**Exercise details:** Begin with the opening line of the records and extract each line through the one holding "- Για να αλλάξετε τη"; pictures are not part of the copy.

**Source records:**

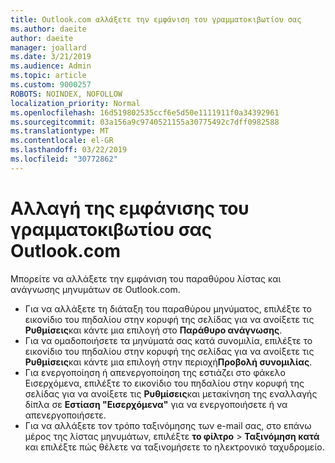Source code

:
 ```yaml
---
title: Outlook.com αλλάξετε την εμφάνιση του γραμματοκιβωτίου σας
ms.author: daeite
author: daeite
manager: joallard
ms.date: 3/21/2019
ms.audience: Admin
ms.topic: article
ms.custom: 9000257
ROBOTS: NOINDEX, NOFOLLOW
localization_priority: Normal
ms.openlocfilehash: 16d519802535ccf6e5d50e1111911f0a34392961
ms.sourcegitcommit: 03a156a9c9740521155a30775492c7dff0982588
ms.translationtype: MT
ms.contentlocale: el-GR
ms.lasthandoff: 03/22/2019
ms.locfileid: "30772862"
---
```

# <a name="change-the-look-of-your-outlookcom-mailbox"></a>Αλλαγή της εμφάνισης του γραμματοκιβωτίου σας Outlook.com

Μπορείτε να αλλάξετε την εμφάνιση του παραθύρου λίστας και ανάγνωσης μηνυμάτων σε Outlook.com.

- Για να αλλάξετε τη διάταξη του παραθύρου μηνύματος, επιλέξτε το εικονίδιο του πηδαλίου στην κορυφή της σελίδας για να ανοίξετε τις **Ρυθμίσεις**και κάντε μια επιλογή στο **Παράθυρο ανάγνωσης**.
- Για να ομαδοποιήσετε τα μηνύματά σας κατά συνομιλία, επιλέξτε το εικονίδιο του πηδαλίου στην κορυφή της σελίδας για να ανοίξετε τις **Ρυθμίσεις**και κάντε μια επιλογή στην περιοχή**Προβολή συνομιλίας**.
- Για ενεργοποίηση ή απενεργοποίηση της εστιάζει στο φάκελο Εισερχόμενα, επιλέξτε το εικονίδιο του πηδαλίου στην κορυφή της σελίδας για να ανοίξετε τις **Ρυθμίσεις**και μετακίνηση της εναλλαγής δίπλα σε **Εστίαση "Εισερχόμενα"** για να ενεργοποιήσετε ή να απενεργοποιήσετε.
- Για να αλλάξετε τον τρόπο ταξινόμησης των e-mail σας, στο επάνω μέρος της λίστας μηνυμάτων, επιλέξτε **το φίλτρο** > **Ταξινόμηση κατά** και επιλέξτε πώς θέλετε να ταξινομήσετε το ηλεκτρονικό ταχυδρομείο.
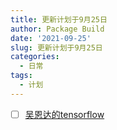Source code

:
 ```yaml
---
title: 更新计划于9月25日
author: Package Build
date: '2021-09-25'
slug: 更新计划于9月25日
categories:
  - 日常
tags:
  - 计划
---
```


-   [ ] [吴恩达的tensorflow](https://www.bilibili.com/video/BV1zE411T7nb?spm_id_from=333.788.b_636f6d6d656e74.6)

**Result for this exercise:**
Source code

:
 ```yaml
---
title: Outlook.com αλλάξετε την εμφάνιση του γραμματοκιβωτίου σας
ms.author: daeite
author: daeite
manager: joallard
ms.date: 3/21/2019
ms.audience: Admin
ms.topic: article
ms.custom: 9000257
ROBOTS: NOINDEX, NOFOLLOW
localization_priority: Normal
ms.openlocfilehash: 16d519802535ccf6e5d50e1111911f0a34392961
ms.sourcegitcommit: 03a156a9c9740521155a30775492c7dff0982588
ms.translationtype: MT
ms.contentlocale: el-GR
ms.lasthandoff: 03/22/2019
ms.locfileid: "30772862"
---
```

# <a name="change-the-look-of-your-outlookcom-mailbox"></a>Αλλαγή της εμφάνισης του γραμματοκιβωτίου σας Outlook.com

Μπορείτε να αλλάξετε την εμφάνιση του παραθύρου λίστας και ανάγνωσης μηνυμάτων σε Outlook.com.

- Για να αλλάξετε τη διάταξη του παραθύρου μηνύματος, επιλέξτε το εικονίδιο του πηδαλίου στην κορυφή της σελίδας για να ανοίξετε τις **Ρυθμίσεις**και κάντε μια επιλογή στο **Παράθυρο ανάγνωσης**.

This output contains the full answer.